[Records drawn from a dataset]
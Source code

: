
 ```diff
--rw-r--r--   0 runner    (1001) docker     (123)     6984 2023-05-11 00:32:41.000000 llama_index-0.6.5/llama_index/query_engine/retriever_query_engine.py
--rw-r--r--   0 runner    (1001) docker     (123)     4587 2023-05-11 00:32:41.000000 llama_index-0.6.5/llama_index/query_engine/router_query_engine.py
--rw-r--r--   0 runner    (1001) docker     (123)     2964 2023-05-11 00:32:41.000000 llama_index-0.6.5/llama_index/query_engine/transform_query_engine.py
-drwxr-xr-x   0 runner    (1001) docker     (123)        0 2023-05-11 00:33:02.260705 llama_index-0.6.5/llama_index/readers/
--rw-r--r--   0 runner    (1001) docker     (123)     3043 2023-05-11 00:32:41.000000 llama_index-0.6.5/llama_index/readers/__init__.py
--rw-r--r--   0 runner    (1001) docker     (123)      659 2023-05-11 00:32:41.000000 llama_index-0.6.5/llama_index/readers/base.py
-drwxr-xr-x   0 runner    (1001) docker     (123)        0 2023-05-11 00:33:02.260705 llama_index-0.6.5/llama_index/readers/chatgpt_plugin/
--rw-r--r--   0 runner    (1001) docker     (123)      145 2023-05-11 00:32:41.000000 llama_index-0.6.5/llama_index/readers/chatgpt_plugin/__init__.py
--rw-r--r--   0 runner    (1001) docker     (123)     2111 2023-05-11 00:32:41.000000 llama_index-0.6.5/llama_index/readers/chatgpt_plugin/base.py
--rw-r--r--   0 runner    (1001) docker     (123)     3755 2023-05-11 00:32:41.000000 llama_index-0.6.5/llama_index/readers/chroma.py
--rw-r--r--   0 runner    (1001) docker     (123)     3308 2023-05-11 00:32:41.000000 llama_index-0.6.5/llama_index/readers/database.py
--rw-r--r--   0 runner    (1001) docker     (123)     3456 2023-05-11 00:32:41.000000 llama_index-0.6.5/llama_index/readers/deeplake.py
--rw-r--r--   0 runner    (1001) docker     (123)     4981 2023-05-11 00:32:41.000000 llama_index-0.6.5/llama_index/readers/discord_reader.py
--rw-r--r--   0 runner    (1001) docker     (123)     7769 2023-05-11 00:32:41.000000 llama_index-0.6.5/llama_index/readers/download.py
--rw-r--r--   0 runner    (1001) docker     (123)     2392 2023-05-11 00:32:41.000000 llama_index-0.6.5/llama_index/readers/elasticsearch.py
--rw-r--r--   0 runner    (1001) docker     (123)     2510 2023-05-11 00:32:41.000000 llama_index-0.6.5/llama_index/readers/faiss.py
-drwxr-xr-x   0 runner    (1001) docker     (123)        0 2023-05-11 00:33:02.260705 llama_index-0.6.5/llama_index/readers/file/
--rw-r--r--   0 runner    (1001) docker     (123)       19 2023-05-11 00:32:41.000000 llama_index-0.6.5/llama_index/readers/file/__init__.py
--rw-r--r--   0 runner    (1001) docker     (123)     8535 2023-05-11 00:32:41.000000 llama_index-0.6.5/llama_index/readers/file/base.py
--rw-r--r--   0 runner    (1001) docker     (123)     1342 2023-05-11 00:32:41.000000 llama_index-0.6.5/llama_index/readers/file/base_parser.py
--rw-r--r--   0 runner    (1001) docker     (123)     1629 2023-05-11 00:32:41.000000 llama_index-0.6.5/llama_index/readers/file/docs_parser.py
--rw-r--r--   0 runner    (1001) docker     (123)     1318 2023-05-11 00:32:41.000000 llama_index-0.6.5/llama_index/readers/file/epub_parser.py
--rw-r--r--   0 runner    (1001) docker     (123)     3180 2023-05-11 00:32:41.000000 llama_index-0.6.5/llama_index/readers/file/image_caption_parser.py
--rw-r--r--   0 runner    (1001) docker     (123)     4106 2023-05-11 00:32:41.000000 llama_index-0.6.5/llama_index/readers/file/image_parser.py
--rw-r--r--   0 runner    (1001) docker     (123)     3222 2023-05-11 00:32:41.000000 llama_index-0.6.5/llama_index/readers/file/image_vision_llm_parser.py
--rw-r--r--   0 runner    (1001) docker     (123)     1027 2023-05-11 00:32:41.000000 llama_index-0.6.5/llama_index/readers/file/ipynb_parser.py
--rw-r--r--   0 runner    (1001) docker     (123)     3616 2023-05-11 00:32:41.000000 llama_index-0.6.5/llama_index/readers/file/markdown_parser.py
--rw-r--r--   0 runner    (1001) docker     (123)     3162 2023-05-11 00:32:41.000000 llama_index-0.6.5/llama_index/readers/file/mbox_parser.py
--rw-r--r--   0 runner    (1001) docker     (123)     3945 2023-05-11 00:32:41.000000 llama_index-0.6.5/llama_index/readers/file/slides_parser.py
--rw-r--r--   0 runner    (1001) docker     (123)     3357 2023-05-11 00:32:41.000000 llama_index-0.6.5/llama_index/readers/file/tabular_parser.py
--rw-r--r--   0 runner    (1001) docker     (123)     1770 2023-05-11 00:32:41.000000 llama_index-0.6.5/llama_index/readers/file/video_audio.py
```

> **YOUR INSTRUCTIONS**
Give the entries again in full, exactly as they were written above.

> **EXERCISE RESULT**
Source code

:
 ```diff
--rw-r--r--   0 runner    (1001) docker     (123)     6984 2023-05-11 00:32:41.000000 llama_index-0.6.5/llama_index/query_engine/retriever_query_engine.py
--rw-r--r--   0 runner    (1001) docker     (123)     4587 2023-05-11 00:32:41.000000 llama_index-0.6.5/llama_index/query_engine/router_query_engine.py
--rw-r--r--   0 runner    (1001) docker     (123)     2964 2023-05-11 00:32:41.000000 llama_index-0.6.5/llama_index/query_engine/transform_query_engine.py
-drwxr-xr-x   0 runner    (1001) docker     (123)        0 2023-05-11 00:33:02.260705 llama_index-0.6.5/llama_index/readers/
--rw-r--r--   0 runner    (1001) docker     (123)     3043 2023-05-11 00:32:41.000000 llama_index-0.6.5/llama_index/readers/__init__.py
--rw-r--r--   0 runner    (1001) docker     (123)      659 2023-05-11 00:32:41.000000 llama_index-0.6.5/llama_index/readers/base.py
-drwxr-xr-x   0 runner    (1001) docker     (123)        0 2023-05-11 00:33:02.260705 llama_index-0.6.5/llama_index/readers/chatgpt_plugin/
--rw-r--r--   0 runner    (1001) docker     (123)      145 2023-05-11 00:32:41.000000 llama_index-0.6.5/llama_index/readers/chatgpt_plugin/__init__.py
--rw-r--r--   0 runner    (1001) docker     (123)     2111 2023-05-11 00:32:41.000000 llama_index-0.6.5/llama_index/readers/chatgpt_plugin/base.py
--rw-r--r--   0 runner    (1001) docker     (123)     3755 2023-05-11 00:32:41.000000 llama_index-0.6.5/llama_index/readers/chroma.py
--rw-r--r--   0 runner    (1001) docker     (123)     3308 2023-05-11 00:32:41.000000 llama_index-0.6.5/llama_index/readers/database.py
--rw-r--r--   0 runner    (1001) docker     (123)     3456 2023-05-11 00:32:41.000000 llama_index-0.6.5/llama_index/readers/deeplake.py
--rw-r--r--   0 runner    (1001) docker     (123)     4981 2023-05-11 00:32:41.000000 llama_index-0.6.5/llama_index/readers/discord_reader.py
--rw-r--r--   0 runner    (1001) docker     (123)     7769 2023-05-11 00:32:41.000000 llama_index-0.6.5/llama_index/readers/download.py
--rw-r--r--   0 runner    (1001) docker     (123)     2392 2023-05-11 00:32:41.000000 llama_index-0.6.5/llama_index/readers/elasticsearch.py
--rw-r--r--   0 runner    (1001) docker     (123)     2510 2023-05-11 00:32:41.000000 llama_index-0.6.5/llama_index/readers/faiss.py
-drwxr-xr-x   0 runner    (1001) docker     (123)        0 2023-05-11 00:33:02.260705 llama_index-0.6.5/llama_index/readers/file/
--rw-r--r--   0 runner    (1001) docker     (123)       19 2023-05-11 00:32:41.000000 llama_index-0.6.5/llama_index/readers/file/__init__.py
--rw-r--r--   0 runner    (1001) docker     (123)     8535 2023-05-11 00:32:41.000000 llama_index-0.6.5/llama_index/readers/file/base.py
--rw-r--r--   0 runner    (1001) docker     (123)     1342 2023-05-11 00:32:41.000000 llama_index-0.6.5/llama_index/readers/file/base_parser.py
--rw-r--r--   0 runner    (1001) docker     (123)     1629 2023-05-11 00:32:41.000000 llama_index-0.6.5/llama_index/readers/file/docs_parser.py
--rw-r--r--   0 runner    (1001) docker     (123)     1318 2023-05-11 00:32:41.000000 llama_index-0.6.5/llama_index/readers/file/epub_parser.py
--rw-r--r--   0 runner    (1001) docker     (123)     3180 2023-05-11 00:32:41.000000 llama_index-0.6.5/llama_index/readers/file/image_caption_parser.py
--rw-r--r--   0 runner    (1001) docker     (123)     4106 2023-05-11 00:32:41.000000 llama_index-0.6.5/llama_index/readers/file/image_parser.py
--rw-r--r--   0 runner    (1001) docker     (123)     3222 2023-05-11 00:32:41.000000 llama_index-0.6.5/llama_index/readers/file/image_vision_llm_parser.py
--rw-r--r--   0 runner    (1001) docker     (123)     1027 2023-05-11 00:32:41.000000 llama_index-0.6.5/llama_index/readers/file/ipynb_parser.py
--rw-r--r--   0 runner    (1001) docker     (123)     3616 2023-05-11 00:32:41.000000 llama_index-0.6.5/llama_index/readers/file/markdown_parser.py
--rw-r--r--   0 runner    (1001) docker     (123)     3162 2023-05-11 00:32:41.000000 llama_index-0.6.5/llama_index/readers/file/mbox_parser.py
--rw-r--r--   0 runner    (1001) docker     (123)     3945 2023-05-11 00:32:41.000000 llama_index-0.6.5/llama_index/readers/file/slides_parser.py
--rw-r--r--   0 runner    (1001) docker     (123)     3357 2023-05-11 00:32:41.000000 llama_index-0.6.5/llama_index/readers/file/tabular_parser.py
--rw-r--r--   0 runner    (1001) docker     (123)     1770 2023-05-11 00:32:41.000000 llama_index-0.6.5/llama_index/readers/file/video_audio.py
```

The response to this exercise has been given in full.